#### Data provided

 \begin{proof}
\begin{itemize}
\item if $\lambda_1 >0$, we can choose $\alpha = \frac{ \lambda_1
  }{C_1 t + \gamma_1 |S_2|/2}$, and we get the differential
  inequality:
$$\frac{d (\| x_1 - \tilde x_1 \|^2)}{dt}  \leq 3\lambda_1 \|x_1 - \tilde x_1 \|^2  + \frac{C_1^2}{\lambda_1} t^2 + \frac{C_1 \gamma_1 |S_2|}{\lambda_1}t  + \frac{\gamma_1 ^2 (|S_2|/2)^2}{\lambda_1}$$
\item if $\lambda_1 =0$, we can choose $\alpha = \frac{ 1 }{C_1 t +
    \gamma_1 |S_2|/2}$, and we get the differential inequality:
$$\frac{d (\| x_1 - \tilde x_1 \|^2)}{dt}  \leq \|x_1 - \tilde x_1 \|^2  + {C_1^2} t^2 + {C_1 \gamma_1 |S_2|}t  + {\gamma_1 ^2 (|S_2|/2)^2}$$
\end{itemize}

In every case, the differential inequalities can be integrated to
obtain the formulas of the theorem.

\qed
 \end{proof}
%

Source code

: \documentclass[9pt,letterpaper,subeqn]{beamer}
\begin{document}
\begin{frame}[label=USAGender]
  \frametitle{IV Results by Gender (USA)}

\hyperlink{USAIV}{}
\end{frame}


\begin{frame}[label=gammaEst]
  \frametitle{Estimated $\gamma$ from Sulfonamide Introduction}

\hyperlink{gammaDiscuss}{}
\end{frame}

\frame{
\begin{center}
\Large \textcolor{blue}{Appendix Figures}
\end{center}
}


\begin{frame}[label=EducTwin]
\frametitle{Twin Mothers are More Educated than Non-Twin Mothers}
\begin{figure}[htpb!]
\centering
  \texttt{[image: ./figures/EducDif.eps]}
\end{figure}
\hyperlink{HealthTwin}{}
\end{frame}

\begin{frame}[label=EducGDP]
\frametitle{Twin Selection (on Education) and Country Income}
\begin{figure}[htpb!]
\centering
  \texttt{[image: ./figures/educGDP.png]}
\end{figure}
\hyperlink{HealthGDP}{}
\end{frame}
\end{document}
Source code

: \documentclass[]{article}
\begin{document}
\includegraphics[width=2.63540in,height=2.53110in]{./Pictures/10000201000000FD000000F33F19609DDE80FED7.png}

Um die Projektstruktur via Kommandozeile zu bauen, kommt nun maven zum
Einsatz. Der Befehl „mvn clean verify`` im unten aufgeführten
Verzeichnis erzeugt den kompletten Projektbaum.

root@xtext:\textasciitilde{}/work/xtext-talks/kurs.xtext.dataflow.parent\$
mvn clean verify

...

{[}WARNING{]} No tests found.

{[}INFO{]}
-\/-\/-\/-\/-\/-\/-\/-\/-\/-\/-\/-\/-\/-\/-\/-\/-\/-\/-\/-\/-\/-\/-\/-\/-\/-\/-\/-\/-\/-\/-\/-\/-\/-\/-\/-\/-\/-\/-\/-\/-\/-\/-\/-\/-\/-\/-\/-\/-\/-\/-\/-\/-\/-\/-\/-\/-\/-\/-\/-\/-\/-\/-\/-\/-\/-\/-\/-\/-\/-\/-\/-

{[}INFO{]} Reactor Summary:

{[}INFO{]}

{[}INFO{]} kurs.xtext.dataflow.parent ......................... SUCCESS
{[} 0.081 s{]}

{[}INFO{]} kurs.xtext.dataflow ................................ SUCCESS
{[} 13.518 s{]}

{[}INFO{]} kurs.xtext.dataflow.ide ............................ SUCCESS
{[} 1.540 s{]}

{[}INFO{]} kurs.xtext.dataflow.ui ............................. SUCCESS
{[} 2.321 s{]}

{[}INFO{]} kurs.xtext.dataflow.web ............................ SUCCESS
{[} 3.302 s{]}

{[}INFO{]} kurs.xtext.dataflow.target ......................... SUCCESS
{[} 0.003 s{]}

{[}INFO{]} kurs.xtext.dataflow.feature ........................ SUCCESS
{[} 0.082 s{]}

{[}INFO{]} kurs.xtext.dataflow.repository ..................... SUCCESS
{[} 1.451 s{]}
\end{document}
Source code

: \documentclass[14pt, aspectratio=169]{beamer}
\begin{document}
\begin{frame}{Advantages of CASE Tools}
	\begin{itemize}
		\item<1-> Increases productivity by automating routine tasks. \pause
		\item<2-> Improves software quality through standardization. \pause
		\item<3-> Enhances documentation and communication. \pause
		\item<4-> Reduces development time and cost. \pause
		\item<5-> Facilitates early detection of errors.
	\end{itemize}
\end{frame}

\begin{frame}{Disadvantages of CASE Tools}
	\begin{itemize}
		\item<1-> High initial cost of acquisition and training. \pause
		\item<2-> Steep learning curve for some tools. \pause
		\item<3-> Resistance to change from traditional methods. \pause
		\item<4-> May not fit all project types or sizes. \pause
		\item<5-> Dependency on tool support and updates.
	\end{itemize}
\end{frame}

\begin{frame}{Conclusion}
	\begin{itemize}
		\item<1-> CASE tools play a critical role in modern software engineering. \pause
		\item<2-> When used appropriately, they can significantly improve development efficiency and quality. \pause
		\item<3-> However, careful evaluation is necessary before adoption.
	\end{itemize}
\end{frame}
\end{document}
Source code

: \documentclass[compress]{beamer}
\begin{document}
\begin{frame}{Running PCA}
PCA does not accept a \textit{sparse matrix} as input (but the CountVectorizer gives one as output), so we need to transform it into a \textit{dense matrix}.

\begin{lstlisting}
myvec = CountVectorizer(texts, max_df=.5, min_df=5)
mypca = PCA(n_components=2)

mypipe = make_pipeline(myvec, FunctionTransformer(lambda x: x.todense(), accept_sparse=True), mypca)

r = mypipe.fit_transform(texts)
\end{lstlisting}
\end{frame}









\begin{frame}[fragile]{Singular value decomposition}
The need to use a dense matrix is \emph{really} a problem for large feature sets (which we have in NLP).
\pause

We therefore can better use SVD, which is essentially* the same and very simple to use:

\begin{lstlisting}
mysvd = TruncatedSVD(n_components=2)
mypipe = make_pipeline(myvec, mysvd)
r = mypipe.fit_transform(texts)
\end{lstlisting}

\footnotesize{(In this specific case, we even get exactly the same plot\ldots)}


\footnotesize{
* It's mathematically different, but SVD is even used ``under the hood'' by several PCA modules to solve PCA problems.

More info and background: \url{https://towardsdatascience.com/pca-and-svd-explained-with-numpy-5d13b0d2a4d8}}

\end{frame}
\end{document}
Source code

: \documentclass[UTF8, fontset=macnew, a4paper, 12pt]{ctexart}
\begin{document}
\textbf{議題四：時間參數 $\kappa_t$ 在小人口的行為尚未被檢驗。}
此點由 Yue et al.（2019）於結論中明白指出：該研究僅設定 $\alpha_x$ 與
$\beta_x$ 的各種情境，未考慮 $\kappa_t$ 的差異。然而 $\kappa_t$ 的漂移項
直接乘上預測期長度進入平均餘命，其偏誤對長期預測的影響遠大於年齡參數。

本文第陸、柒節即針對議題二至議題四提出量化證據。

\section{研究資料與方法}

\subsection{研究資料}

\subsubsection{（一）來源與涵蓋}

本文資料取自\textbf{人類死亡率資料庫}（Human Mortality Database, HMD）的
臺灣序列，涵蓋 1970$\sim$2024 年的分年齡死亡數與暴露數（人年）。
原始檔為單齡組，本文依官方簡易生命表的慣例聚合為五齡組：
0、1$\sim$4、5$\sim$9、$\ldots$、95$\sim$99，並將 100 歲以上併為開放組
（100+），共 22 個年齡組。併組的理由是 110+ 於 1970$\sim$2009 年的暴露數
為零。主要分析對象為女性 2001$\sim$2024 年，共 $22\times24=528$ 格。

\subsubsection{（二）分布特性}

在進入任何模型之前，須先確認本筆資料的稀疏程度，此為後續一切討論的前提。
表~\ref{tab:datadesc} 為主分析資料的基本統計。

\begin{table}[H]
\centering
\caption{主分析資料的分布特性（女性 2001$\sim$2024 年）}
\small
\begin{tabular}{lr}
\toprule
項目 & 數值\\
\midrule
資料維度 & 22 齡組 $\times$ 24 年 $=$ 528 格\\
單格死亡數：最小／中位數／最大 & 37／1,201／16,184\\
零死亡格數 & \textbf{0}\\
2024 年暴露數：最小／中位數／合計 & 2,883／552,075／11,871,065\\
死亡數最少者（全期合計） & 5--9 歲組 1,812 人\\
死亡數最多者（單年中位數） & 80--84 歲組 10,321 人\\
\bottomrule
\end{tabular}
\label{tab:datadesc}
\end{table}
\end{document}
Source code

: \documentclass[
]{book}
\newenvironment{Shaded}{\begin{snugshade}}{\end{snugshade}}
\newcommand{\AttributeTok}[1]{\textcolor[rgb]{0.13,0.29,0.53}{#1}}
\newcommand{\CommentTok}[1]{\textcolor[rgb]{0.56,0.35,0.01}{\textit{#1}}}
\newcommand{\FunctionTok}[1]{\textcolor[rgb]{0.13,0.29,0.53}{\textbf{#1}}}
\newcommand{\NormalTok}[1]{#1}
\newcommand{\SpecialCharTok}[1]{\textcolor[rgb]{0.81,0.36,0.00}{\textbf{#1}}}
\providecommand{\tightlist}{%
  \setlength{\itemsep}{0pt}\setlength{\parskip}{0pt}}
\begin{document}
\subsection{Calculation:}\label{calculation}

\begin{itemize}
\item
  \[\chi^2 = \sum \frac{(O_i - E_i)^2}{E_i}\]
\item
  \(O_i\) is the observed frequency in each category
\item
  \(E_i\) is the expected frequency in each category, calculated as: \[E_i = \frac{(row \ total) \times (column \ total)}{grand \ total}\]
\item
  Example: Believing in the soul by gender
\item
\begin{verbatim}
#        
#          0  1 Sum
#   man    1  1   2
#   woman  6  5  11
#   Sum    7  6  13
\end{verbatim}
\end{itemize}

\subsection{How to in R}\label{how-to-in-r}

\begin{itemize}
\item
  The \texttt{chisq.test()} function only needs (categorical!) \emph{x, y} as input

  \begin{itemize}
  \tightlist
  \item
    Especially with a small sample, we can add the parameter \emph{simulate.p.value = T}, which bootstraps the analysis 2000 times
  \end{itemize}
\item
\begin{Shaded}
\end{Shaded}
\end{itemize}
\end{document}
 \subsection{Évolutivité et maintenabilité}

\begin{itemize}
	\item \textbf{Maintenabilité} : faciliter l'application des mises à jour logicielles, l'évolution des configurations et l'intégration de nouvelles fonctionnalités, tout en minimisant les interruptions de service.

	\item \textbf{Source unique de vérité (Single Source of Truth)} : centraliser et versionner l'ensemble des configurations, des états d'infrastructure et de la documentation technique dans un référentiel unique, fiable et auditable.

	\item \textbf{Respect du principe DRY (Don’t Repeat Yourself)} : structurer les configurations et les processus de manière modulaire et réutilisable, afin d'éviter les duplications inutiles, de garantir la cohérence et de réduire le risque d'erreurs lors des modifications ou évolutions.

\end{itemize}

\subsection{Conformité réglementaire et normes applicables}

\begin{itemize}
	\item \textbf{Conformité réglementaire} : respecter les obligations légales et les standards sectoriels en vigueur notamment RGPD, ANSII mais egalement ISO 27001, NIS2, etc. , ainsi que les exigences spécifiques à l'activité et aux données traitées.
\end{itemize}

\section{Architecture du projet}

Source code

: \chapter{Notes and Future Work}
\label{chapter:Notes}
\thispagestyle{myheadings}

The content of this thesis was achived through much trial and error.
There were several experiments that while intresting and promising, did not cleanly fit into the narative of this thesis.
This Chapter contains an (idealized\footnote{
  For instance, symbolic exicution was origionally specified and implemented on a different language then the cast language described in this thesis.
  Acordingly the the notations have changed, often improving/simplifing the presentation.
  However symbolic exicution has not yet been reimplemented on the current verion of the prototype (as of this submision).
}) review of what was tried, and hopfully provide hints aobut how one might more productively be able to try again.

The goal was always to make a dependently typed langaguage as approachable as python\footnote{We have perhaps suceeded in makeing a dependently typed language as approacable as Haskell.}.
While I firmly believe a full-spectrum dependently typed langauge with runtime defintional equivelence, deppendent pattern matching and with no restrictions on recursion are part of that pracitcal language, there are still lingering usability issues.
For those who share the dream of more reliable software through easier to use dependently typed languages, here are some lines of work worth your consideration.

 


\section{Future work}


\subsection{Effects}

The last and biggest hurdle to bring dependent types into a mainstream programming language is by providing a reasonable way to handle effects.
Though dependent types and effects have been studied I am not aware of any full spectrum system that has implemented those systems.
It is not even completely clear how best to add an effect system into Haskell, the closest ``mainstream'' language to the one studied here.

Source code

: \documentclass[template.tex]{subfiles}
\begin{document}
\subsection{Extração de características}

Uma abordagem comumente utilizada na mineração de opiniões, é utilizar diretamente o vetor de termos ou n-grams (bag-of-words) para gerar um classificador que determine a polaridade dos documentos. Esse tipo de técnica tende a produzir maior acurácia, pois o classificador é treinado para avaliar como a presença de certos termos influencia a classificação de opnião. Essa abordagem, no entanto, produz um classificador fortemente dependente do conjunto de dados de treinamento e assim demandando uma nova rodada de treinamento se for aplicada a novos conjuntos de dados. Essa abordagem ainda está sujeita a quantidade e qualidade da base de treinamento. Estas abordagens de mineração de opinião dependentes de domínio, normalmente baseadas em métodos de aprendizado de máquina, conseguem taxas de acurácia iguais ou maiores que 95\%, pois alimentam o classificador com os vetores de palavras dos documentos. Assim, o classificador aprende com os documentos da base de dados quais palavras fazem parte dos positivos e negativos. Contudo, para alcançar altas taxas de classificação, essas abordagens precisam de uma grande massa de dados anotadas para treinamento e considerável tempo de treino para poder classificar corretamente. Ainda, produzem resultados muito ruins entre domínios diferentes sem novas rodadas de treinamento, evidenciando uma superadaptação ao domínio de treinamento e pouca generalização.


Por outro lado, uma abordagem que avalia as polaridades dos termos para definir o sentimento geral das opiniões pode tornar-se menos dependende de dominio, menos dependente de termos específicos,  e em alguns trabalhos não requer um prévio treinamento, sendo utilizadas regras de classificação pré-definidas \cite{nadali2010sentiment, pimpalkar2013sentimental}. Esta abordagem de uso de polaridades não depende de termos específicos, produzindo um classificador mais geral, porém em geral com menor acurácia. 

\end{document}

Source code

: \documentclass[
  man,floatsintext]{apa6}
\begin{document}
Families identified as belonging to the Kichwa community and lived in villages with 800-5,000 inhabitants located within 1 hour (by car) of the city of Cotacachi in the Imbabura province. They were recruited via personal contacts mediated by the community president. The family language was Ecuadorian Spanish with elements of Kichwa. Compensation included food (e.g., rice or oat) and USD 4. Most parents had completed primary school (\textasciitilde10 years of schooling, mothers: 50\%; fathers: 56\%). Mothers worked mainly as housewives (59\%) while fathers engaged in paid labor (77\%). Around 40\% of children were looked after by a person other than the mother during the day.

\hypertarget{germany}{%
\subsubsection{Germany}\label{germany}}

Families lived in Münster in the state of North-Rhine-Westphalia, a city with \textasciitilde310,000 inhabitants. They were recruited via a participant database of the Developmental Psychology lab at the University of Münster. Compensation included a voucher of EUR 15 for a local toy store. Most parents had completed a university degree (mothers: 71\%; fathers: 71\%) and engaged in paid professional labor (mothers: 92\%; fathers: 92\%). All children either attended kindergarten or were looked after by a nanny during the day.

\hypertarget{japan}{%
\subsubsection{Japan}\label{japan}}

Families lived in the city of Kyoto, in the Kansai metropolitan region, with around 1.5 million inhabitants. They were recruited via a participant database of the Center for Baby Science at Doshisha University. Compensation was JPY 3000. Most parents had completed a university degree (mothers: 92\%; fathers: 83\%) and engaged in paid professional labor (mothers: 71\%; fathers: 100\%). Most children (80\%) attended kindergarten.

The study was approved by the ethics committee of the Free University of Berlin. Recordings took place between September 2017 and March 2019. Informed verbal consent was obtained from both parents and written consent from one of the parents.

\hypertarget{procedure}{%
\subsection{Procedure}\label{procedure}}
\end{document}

########

● **Task statement**
As the answer, set down only the lines from the data above between the one holding "solve PCA problems." and the one holding "本文第陸、柒節即針對議題二至議題四提出量化證據。", inclusive, exactly as they read.

● **Answer section**
* It's mathematically different, but SVD is even used ``under the hood'' by several PCA modules to solve PCA problems.

More info and background: \url{https://towardsdatascience.com/pca-and-svd-explained-with-numpy-5d13b0d2a4d8}}

\end{frame}
\end{document}
Source code

: \documentclass[UTF8, fontset=macnew, a4paper, 12pt]{ctexart}
\begin{document}
\textbf{議題四：時間參數 $\kappa_t$ 在小人口的行為尚未被檢驗。}
此點由 Yue et al.（2019）於結論中明白指出：該研究僅設定 $\alpha_x$ 與
$\beta_x$ 的各種情境，未考慮 $\kappa_t$ 的差異。然而 $\kappa_t$ 的漂移項
直接乘上預測期長度進入平均餘命，其偏誤對長期預測的影響遠大於年齡參數。

本文第陸、柒節即針對議題二至議題四提出量化證據。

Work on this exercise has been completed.